А на третий день Нексия осмелела и стала говорить много. Никто не слышал, о чем была речь, но Джемис немного оттаял и в четвертый день заговорил уже он. Правда, по словам кайра Обри, который случился рядом, Джемис сказал только:
— Вы ослабили мою печаль, этой ночью я смог уснуть. Благодарю за заботу, миледи.

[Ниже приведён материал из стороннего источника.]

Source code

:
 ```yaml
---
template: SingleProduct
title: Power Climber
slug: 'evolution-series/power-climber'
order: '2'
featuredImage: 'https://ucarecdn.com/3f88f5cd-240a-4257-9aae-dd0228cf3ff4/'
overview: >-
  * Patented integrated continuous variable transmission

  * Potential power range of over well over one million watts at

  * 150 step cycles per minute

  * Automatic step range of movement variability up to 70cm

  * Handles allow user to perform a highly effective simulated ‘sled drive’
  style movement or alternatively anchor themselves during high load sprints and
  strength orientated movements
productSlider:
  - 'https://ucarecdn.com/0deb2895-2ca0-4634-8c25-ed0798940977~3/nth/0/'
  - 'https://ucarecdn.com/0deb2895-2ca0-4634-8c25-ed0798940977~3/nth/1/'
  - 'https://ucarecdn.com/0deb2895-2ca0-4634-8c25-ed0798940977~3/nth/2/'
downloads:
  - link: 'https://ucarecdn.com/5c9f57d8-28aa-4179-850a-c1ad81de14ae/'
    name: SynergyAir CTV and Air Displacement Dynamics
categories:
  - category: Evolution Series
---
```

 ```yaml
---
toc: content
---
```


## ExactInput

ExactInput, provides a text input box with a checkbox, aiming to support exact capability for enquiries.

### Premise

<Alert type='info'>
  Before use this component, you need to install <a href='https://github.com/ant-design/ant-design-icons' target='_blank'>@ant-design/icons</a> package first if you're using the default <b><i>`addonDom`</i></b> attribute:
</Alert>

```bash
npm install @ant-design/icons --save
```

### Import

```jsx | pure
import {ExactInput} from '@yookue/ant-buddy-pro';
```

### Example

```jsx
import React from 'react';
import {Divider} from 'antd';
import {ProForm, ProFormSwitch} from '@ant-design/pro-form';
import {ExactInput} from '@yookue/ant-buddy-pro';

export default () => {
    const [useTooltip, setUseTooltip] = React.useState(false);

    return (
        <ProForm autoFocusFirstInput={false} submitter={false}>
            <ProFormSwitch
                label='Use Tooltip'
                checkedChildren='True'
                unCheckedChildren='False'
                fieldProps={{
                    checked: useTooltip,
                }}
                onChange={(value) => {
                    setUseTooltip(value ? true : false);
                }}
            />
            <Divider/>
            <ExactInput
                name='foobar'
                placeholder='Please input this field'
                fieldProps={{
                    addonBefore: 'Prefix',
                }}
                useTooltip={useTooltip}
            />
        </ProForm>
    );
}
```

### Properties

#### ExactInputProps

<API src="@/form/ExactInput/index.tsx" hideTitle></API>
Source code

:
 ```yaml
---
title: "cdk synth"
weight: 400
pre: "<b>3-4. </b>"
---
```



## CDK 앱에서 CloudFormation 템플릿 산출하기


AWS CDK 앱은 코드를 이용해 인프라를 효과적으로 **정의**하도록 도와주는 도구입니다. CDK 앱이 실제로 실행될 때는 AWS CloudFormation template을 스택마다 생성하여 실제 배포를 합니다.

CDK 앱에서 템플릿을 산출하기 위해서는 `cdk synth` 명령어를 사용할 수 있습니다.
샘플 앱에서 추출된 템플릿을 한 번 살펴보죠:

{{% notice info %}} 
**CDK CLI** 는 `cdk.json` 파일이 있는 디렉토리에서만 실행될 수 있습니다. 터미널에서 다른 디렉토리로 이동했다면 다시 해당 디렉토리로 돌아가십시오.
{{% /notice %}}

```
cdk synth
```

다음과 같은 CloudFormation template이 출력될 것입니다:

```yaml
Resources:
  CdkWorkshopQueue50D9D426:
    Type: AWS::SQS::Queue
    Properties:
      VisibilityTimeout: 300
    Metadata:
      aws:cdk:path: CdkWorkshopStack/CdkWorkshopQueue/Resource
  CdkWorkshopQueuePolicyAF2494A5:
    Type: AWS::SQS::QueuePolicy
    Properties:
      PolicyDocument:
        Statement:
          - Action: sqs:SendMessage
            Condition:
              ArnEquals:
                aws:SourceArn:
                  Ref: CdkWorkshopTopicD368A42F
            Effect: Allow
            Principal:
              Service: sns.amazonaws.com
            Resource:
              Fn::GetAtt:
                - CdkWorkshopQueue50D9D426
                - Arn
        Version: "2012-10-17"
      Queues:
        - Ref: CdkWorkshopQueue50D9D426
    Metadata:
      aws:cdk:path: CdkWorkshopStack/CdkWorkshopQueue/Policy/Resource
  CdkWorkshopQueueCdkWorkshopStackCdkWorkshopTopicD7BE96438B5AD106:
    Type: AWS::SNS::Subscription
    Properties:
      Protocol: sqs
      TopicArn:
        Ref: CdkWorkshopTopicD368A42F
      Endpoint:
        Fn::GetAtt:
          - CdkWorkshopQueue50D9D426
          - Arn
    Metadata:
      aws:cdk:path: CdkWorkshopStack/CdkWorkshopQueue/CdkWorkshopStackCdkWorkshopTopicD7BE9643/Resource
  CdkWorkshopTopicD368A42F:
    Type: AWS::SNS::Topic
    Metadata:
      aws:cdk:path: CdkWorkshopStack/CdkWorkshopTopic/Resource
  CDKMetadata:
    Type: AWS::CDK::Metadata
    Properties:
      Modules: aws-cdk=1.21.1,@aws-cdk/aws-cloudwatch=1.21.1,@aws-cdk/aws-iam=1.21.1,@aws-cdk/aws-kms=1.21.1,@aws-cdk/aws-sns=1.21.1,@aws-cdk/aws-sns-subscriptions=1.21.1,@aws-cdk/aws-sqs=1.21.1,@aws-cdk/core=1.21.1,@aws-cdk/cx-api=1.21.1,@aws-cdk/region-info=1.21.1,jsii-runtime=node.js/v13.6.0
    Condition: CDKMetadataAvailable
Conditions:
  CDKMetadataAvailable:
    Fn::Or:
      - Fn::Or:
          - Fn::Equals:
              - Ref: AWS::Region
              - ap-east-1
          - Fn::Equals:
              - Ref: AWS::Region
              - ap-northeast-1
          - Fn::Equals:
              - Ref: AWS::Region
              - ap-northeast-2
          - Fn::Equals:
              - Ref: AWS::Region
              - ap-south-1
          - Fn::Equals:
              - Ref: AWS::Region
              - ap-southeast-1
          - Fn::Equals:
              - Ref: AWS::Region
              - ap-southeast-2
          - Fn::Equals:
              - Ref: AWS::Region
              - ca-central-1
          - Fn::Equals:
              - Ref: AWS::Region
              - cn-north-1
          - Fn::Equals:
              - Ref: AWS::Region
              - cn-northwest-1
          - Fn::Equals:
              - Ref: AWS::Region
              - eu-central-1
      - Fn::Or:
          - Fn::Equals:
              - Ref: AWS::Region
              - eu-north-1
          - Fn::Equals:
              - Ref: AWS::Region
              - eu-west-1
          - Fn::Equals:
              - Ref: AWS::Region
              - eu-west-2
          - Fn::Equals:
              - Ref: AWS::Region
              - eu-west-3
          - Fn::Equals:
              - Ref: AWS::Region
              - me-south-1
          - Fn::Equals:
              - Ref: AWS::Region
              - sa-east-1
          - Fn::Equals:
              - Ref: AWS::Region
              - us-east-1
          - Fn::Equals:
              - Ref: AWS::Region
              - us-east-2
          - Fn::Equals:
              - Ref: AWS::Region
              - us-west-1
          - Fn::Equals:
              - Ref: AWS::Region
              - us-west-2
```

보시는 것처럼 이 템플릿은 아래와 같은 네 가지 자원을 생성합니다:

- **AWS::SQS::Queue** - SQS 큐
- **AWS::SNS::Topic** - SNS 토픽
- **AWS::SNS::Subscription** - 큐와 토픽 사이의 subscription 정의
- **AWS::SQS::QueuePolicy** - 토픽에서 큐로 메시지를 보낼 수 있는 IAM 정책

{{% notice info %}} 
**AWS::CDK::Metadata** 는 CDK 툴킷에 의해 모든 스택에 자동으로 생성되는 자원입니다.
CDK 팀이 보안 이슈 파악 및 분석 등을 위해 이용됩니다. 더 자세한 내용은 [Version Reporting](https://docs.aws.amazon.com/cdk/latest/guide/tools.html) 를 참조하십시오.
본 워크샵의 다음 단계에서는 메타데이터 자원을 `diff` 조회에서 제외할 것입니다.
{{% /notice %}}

С тем он собрался отступить, но Нексия удержала его и пристально глянула на Обри. Последний осознал, что место телохранителя — подле сеньора, даже если тот чихает, как часы с кукушкой. Обри помчал догонять герцога и не слышал продолжения беседы. Так или иначе, девушка сумела занять ум кайра Лиллидея и отвлечь от горя. С тех пор он частенько беседовал с Нексией, а Стрельца все чаще отпускал от себя, и разок даже пожурил:
— Ну что ты лезешь все время! Надоел уже. Ступай что ли, зайца излови.

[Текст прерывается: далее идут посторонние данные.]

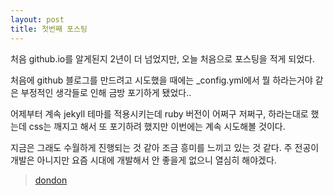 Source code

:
 ```yaml
---
layout: post
title: 첫번째 포스팅
---
```


처음 github.io를 알게된지 2년이 더 넘었지만, 오늘 처음으로 포스팅을 적게 되었다.

처음에 github 블로그를 만드려고 시도했을 때에는 _config.yml에서 뭘 하라는거야 같은 부정적인 생각들로 인해 금방 포기하게 됐었다..

어제부터 계속 jekyll 테마를 적용시키는데 ruby 버전이 어쩌구 저쩌구, 하라는대로 했는데 css는 깨지고 해서 또 포기하려 했지만 이번에는 계속 시도해볼 것이다.

지금은 그래도 수월하게 진행되는 것 같아 조금 흥미를 느끼고 있는 것 같다. 주 전공이 개발은 아니지만 요즘 시대에 개발해서 안 좋을게 없으니 열심히 해야겠다.
> [dondon](https://www.instagram.com/25dons) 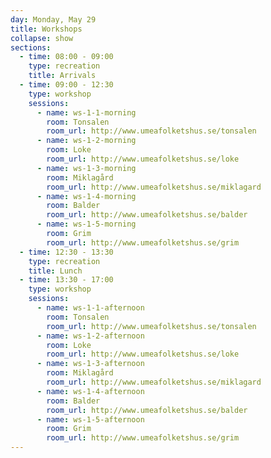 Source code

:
 ```yaml
---
day: Monday, May 29
title: Workshops
collapse: show
sections:
  - time: 08:00 - 09:00
    type: recreation
    title: Arrivals
  - time: 09:00 - 12:30
    type: workshop
    sessions:
      - name: ws-1-1-morning
        room: Tonsalen
        room_url: http://www.umeafolketshus.se/tonsalen
      - name: ws-1-2-morning
        room: Loke
        room_url: http://www.umeafolketshus.se/loke
      - name: ws-1-3-morning
        room: Miklagård
        room_url: http://www.umeafolketshus.se/miklagard
      - name: ws-1-4-morning
        room: Balder
        room_url: http://www.umeafolketshus.se/balder
      - name: ws-1-5-morning
        room: Grim
        room_url: http://www.umeafolketshus.se/grim
  - time: 12:30 - 13:30
    type: recreation
    title: Lunch
  - time: 13:30 - 17:00
    type: workshop
    sessions:
      - name: ws-1-1-afternoon
        room: Tonsalen
        room_url: http://www.umeafolketshus.se/tonsalen
      - name: ws-1-2-afternoon
        room: Loke
        room_url: http://www.umeafolketshus.se/loke
      - name: ws-1-3-afternoon
        room: Miklagård
        room_url: http://www.umeafolketshus.se/miklagard
      - name: ws-1-4-afternoon
        room: Balder
        room_url: http://www.umeafolketshus.se/balder
      - name: ws-1-5-afternoon
        room: Grim
        room_url: http://www.umeafolketshus.se/grim
---
```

Одним вечером за игрой Шрам затянул со сдачей. Принялся тасовать колоду — и увлекся. Карты сами скользили между пальцев, будто были хорошо обученными солдатами и перестраивались по сигналу офицера. Заняв их строевой подготовкой, Шрам поднял глаза на герцога и невзначай сказал:
— Милорд, если уж речь о леди Нексии… Она очень красивая барышня, это все признают.
Эрвин уточнил:
— К чему вы… апчхи… клоните?
— Не только красивая, у нее и других достоинств — тьма. Доброе сердце, хорошо говорит, славно рисует, и отваги ей не занимать, раз приехала в Степь всего с четверкой воинов…

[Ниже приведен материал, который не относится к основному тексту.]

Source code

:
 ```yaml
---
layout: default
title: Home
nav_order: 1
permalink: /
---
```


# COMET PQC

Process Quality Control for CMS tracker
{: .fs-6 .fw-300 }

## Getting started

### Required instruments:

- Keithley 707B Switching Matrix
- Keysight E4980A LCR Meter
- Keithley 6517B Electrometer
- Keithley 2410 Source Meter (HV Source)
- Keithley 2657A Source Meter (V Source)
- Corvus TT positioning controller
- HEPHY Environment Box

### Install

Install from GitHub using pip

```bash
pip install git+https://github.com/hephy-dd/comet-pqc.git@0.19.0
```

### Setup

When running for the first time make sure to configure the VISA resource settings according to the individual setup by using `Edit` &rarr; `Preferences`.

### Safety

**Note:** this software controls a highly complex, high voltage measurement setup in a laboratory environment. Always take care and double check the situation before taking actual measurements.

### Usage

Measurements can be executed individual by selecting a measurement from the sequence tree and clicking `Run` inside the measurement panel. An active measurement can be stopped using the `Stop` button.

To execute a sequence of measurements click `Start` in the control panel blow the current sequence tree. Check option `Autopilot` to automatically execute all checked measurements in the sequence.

— Да, Нексия прекрасна, сей факт давно установлен наукой. Но не пора ли вам сдавать?
Карты не прекращали своего движения между пальцев. Шрам сказал еще более непринужденно:
— Жаль, что она рода Елены, и отец ее, говорят, изрядно обеднел после Шутовского заговора. Но леди Нексия так хороша, что никто не удивится, если вы закроете глаза на эти недочеты…
Эрвин усмехнулся:
— Ах, вот вы о чем! Желаете знать, собираюсь ли жениться? Что ж, я должен защитить имя Нексии от сплетен. Речь не идет ни о свадьбе, ни о чем-либо… апчхи… ином. Меня с графиней Флейм связывает одна лишь дружба.
— Меня волнует, милорд, не ее честь, а ваша. Кайр Джемис слишком часто беседует с леди Нексией, и если она…
Эрвин расхохотался.
— Во-первых, это она беседует с ним по моей просьбе. А во-вторых, леди Флейм — совершенно свободная дама, вольна проводить время с кем угодно, и меня это заботит не больше, чем прошлогодний снег.
Тут в беседу вмешался и Фитцджеральд:
— Стало быть, милорд, вас не прогневит, если кто-нибудь другой проявит к ней… ммм… учтивость?
Эрвин смерил обоих строгим взглядом:
— Леди Нексия — моя гостья, а в нашем отряде сто семьдесят мужчин. Если вы целой толпою броситесь ухаживать, она умрет от смущенья, а вас я разгоню ко всем чертям! Говорите с нею сколько угодно, но пока вы служите мне — никакой ммм-учтивости! Держите себя в руках, господа. И раздайте уже чертовы карты!
Шрам сдал, Эрвин получил редкостную дрянь.
— Тьма, я понял, в чем дело! Вивиан — покровительница игроков, а я хочу повесить ее внука. Удачи мне не видать… Постойте-ка, откуда вы знаете, что Нексия — художница?
— Все знают, милорд. Она нарисовала Стрельца на коне. Хайдер Лид увидел, оценил и заказал свой портретик. Она изобразила — вышло чертовски здорово. Будто в душу заглянула, даже страшно слегка.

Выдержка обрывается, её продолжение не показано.